» **TASK BRIEF**: Lines in the entries below where the word "authors" shows up should each be copied.

» **RECORDS SUPPLIED**:
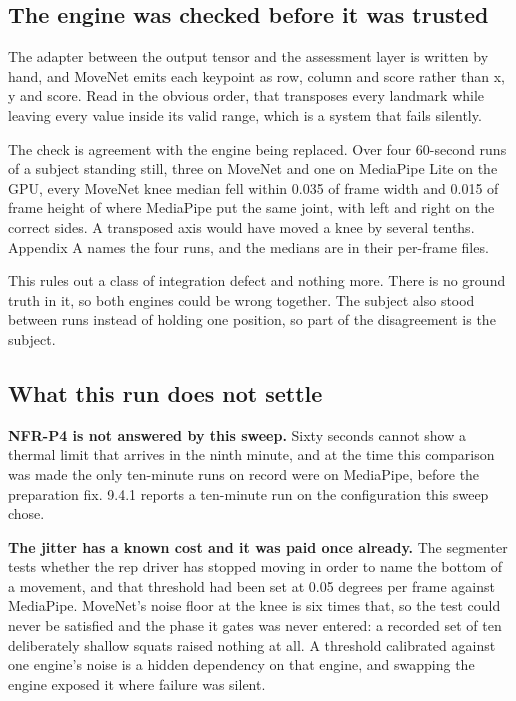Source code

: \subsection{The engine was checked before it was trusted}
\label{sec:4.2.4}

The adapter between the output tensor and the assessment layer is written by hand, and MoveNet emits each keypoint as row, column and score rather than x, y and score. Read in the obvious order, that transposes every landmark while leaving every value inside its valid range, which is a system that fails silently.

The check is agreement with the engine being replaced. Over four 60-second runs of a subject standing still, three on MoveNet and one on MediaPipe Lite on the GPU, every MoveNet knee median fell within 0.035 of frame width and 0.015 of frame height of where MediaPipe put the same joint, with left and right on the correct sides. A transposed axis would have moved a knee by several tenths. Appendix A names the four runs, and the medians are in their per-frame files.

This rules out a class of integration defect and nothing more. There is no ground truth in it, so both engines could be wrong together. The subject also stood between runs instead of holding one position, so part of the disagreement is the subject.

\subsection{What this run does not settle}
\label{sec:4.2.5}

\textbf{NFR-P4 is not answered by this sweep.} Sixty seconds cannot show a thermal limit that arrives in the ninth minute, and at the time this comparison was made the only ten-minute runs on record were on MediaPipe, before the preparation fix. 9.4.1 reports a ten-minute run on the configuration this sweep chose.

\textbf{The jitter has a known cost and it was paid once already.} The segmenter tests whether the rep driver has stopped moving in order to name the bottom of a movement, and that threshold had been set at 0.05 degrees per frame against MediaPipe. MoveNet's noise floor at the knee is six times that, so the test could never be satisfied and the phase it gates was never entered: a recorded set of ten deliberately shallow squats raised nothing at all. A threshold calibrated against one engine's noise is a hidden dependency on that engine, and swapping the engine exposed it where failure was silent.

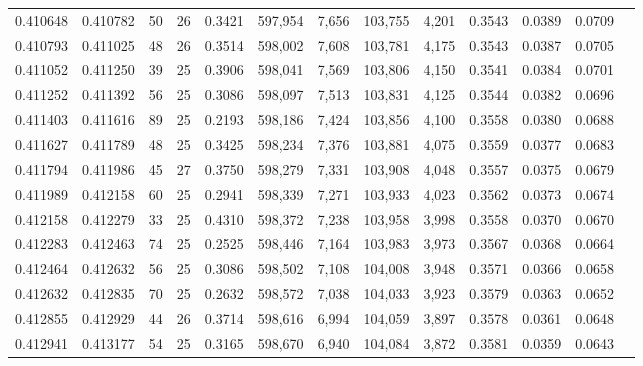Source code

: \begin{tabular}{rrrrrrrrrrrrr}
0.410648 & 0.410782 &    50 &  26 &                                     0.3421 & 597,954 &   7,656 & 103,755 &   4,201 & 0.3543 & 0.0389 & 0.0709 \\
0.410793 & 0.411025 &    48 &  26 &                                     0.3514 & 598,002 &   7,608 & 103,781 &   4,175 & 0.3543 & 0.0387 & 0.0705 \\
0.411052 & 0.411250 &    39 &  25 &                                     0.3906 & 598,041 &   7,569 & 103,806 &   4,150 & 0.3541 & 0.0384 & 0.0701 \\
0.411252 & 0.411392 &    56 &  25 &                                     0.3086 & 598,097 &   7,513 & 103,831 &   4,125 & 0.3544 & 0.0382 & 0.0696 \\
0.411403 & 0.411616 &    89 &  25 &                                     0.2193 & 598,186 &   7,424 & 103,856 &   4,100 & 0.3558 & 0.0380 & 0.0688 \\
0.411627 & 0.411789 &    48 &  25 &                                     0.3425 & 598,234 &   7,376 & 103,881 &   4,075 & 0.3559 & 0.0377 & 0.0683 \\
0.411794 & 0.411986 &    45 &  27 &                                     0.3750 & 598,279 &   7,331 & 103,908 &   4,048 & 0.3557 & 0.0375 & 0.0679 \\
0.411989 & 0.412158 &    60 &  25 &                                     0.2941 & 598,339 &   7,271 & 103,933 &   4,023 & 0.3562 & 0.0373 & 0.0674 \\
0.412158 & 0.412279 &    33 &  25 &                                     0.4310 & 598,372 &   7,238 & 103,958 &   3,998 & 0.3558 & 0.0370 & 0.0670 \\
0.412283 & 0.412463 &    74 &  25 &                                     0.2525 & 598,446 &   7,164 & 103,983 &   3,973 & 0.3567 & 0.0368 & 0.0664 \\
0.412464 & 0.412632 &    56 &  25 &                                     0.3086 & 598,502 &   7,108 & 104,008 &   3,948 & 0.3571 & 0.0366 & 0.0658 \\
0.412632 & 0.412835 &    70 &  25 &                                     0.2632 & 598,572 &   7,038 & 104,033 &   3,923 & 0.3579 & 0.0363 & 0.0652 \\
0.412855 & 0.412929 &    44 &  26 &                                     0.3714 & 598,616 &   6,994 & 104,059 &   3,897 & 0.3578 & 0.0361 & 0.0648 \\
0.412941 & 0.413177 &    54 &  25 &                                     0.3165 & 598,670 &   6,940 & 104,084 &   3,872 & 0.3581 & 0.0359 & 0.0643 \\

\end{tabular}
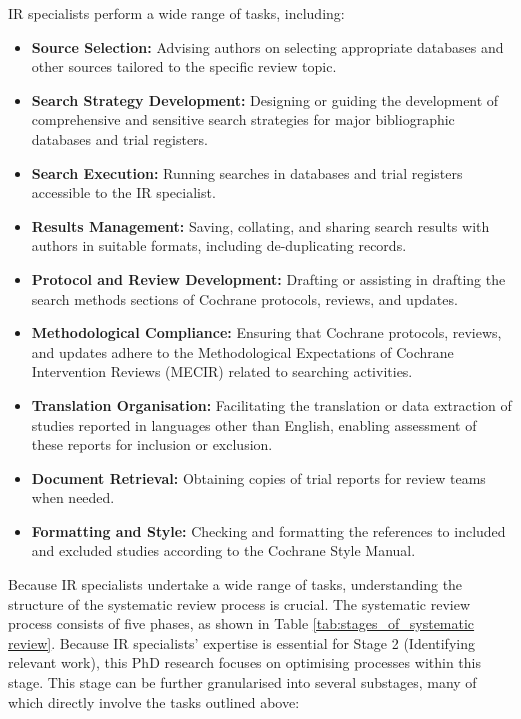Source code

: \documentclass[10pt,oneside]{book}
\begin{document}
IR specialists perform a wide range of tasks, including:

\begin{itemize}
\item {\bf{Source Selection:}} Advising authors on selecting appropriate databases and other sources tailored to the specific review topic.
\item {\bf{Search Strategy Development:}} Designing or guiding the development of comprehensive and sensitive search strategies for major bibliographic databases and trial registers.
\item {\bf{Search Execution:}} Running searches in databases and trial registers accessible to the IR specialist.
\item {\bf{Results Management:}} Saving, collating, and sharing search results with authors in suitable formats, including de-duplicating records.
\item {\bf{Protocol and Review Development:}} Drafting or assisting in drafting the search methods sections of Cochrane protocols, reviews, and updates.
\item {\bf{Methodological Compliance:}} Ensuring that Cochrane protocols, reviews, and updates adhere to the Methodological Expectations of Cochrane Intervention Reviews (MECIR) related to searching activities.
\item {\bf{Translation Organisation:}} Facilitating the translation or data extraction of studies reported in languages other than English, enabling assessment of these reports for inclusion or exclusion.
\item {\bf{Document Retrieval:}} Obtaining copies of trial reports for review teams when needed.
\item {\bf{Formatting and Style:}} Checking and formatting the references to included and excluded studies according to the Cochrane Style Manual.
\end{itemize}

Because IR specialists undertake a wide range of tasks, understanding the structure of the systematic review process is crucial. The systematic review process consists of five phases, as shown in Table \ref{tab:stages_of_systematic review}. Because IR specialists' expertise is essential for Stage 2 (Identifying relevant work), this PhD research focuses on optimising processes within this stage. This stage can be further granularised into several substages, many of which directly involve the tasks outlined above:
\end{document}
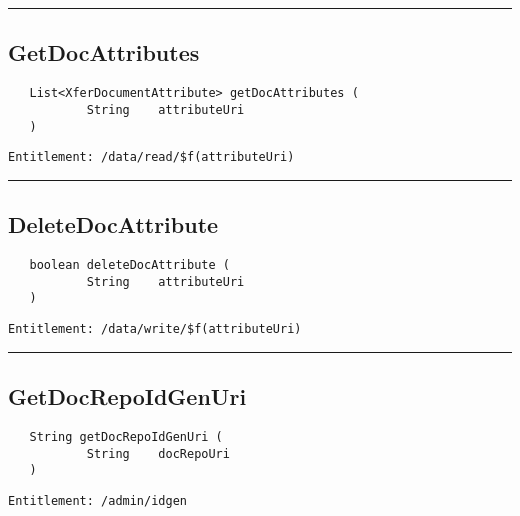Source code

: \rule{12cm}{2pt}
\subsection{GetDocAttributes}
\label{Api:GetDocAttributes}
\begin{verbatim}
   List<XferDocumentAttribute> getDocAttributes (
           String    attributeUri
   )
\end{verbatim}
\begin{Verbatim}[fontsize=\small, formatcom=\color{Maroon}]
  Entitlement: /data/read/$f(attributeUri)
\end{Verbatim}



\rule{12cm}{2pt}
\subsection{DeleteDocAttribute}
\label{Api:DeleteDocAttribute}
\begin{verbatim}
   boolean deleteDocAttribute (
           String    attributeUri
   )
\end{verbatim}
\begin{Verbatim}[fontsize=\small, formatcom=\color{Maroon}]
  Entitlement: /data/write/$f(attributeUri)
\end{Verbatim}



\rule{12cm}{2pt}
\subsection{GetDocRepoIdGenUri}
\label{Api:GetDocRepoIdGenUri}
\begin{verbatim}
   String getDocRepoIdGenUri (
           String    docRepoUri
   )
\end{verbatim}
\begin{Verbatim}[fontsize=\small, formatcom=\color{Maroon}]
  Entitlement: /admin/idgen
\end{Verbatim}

» **REPLY**:
\item {\bf{Source Selection:}} Advising authors on selecting appropriate databases and other sources tailored to the specific review topic.
\item {\bf{Results Management:}} Saving, collating, and sharing search results with authors in suitable formats, including de-duplicating records.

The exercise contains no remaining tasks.